With this feature, you should be able to discretize your data (as they did in the ANCOM paper) by lumping your data into bins representing slices of that continuous variable. This would require that you edit your metadata to support such discretization.

For example, if you have a numeric column with possible values 1-10 and you want to discretize that into 5 categories, you could then create 5 new categorical metadata columns indicating which category the item belongs to (1-2, 3-4, 5-6, 7-8, or 9-10). You could then run ANCOM, once for each group. For reference, the Parkinson's Mice tutorial demonstrates how to run ANCOM on two different groups and compare the results.

Dot · April 11, 2021, 5:31am

Hi @andrewsanchez ! Thank you for your response!

Yes, in the legend for Figure 3 it says:

The third row provides the mean OTU relative abundance for Bacilli against categories of breast milk variable and for Clostridia against categories of ‘Days on antibiotics’. Although, as in LaRosa et al. (16), ‘Day of life’ and ‘Days on antibiotics’ were analyzed as continuous variables, for simplicity of plotting in this figure they were discretized."

They also say right before Figure 3:

For plotting purposes, we discretized days on antibiotics into four categories.

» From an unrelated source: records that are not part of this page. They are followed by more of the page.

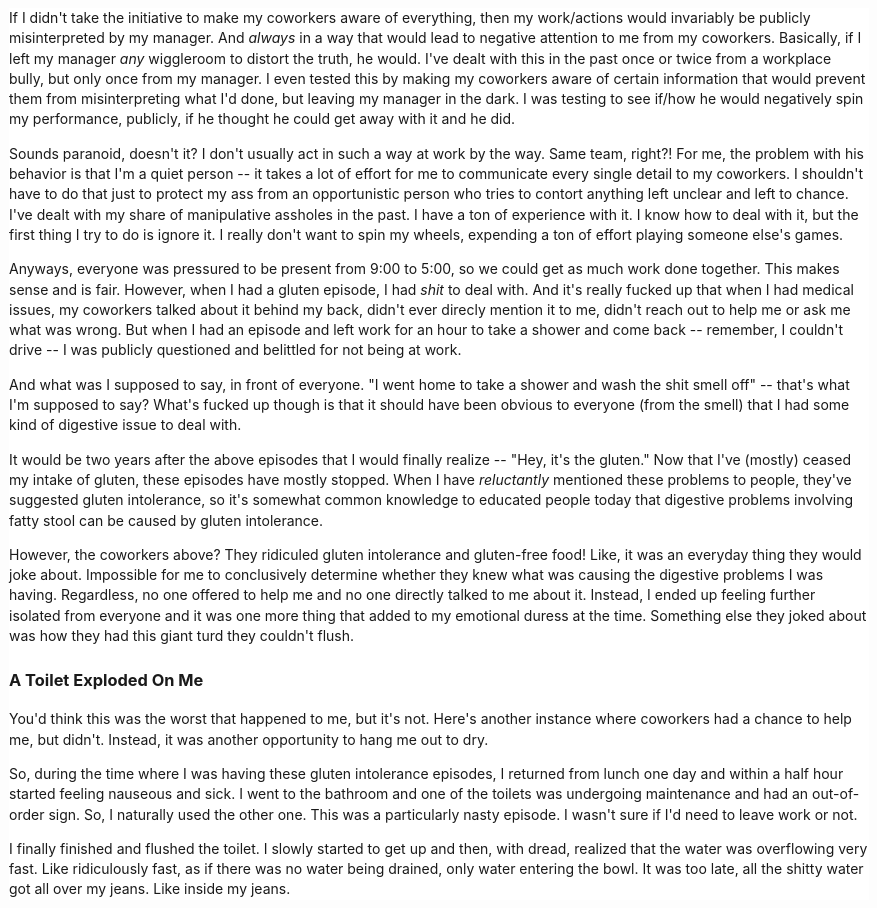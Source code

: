 If I didn't take the initiative to make my coworkers aware of everything, then my work/actions would invariably be publicly misinterpreted by my manager.  And *always* in a way that would lead to negative attention to me from my coworkers.  Basically, if I left my manager *any* wiggleroom to distort the truth, he would.  I've dealt with this in the past once or twice from a workplace bully, but only once from my manager.  I even tested this by making my coworkers aware of certain information that would prevent them from misinterpreting what I'd done, but leaving my manager in the dark.  I was testing to see if/how he would negatively spin my performance, publicly, if he thought he could get away with it and he did.

Sounds paranoid, doesn't it?  I don't usually act in such a way at work by the way.  Same team, right?! For me, the problem with his behavior is that I'm a quiet person -- it takes a lot of effort for me to communicate every single detail to my coworkers.  I shouldn't have to do that just to protect my ass from an opportunistic person who tries to contort anything left unclear and left to chance.  I've dealt with my share of manipulative assholes in the past.  I have a ton of experience with it.  I know how to deal with it, but the first thing I try to do is ignore it.  I really don't want to spin my wheels, expending a ton of effort playing someone else's games. 

Anyways, everyone was pressured to be present from 9:00 to 5:00, so we could get as much work done together. This makes sense and is fair.  However, when I had a gluten episode, I had *shit* to deal with.  And it's really fucked up that when I had medical issues, my coworkers talked about it behind my back, didn't ever direcly mention it to me, didn't reach out to help me or ask me what was wrong.  But when I had an episode and left work for an hour to take a shower and come back -- remember, I couldn't drive -- I was publicly questioned and belittled for not being at work.  

And what was I supposed to say, in front of everyone.  "I went home to take a shower and wash the shit smell off" -- that's what I'm supposed to say? What's fucked up though is that it should have been obvious to everyone (from the smell) that I had some kind of digestive issue to deal with.  

It would be two years after the above episodes that I would finally realize -- "Hey, it's the gluten."  Now that I've (mostly) ceased my intake of gluten, these episodes have mostly stopped.  When I have *reluctantly* mentioned these problems to people, they've suggested gluten intolerance, so it's somewhat common knowledge to educated people today that digestive problems involving fatty stool can be caused by gluten intolerance.  

However, the coworkers above? They ridiculed gluten intolerance and gluten-free food! Like, it was an everyday thing they would joke about. Impossible for me to conclusively determine whether they knew what was causing the digestive problems I was having.  Regardless, no one offered to help me and no one directly talked to me about it.  Instead, I ended up feeling further isolated from everyone and it was one more thing that added to my emotional duress at the time.  Something else they joked about was how they had this giant turd they couldn't flush.

### A Toilet Exploded On Me

You'd think this was the worst that happened to me, but it's not. Here's another instance where coworkers had a chance to help me, but didn't.  Instead, it was another opportunity to hang me out to dry.

So, during the time where I was having these gluten intolerance episodes, I returned from lunch one day and within a half hour started feeling nauseous and sick.  I went to the bathroom and one of the toilets was undergoing maintenance and had an out-of-order sign.  So, I naturally used the other one.  This was a particularly nasty episode.  I wasn't sure if I'd need to leave work or not.  

I finally finished and flushed the toilet.  I slowly started to get up and then, with dread, realized that the water was overflowing very fast. Like ridiculously fast, as if there was no water being drained, only water entering the bowl. It was too late, all the shitty water got all over my jeans.  Like inside my jeans.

...so I assumed the ANCOM analysis was performed on continuous variables in these cases and only plotted in discretized form afterwards?

I'll try what you suggested and discretize the data I have. Thanks!

andrewsanchez · April 13, 2021, 5:46pm

Hi, @Dot ,

Under the hood, QIIME 2 uses the scikit-bio implementation of ANCOM. It might be helpful to take a look at their docs for more details about the algorithm. ANCOM needs you to tell it which groups you want to compare. If you have a continuous variable, it probably makes sense to create groups for ease of comparison.

My understanding is that discretizing a continuous variable in the context of an ANCOM analysis,does not alter the way ANCOM sees that data; it is still going to simply compare each feature with respect to the actual values of that continuous variable for each feature. Discretizing the variable is just a way of providing metadata. So discretizing your data here really does just affect the plotting, for the purposes of easily and meaningfully comparing arbitrary groupings of that continuous variable.

I hope that helps! Let me know if anything is still unclear.

Dot · April 26, 2021, 6:25pm

This was very helpful, thanks for all your help!

system · May 28, 2021, 12:26am

This topic was automatically closed 31 days after the last reply. New replies are no longer allowed.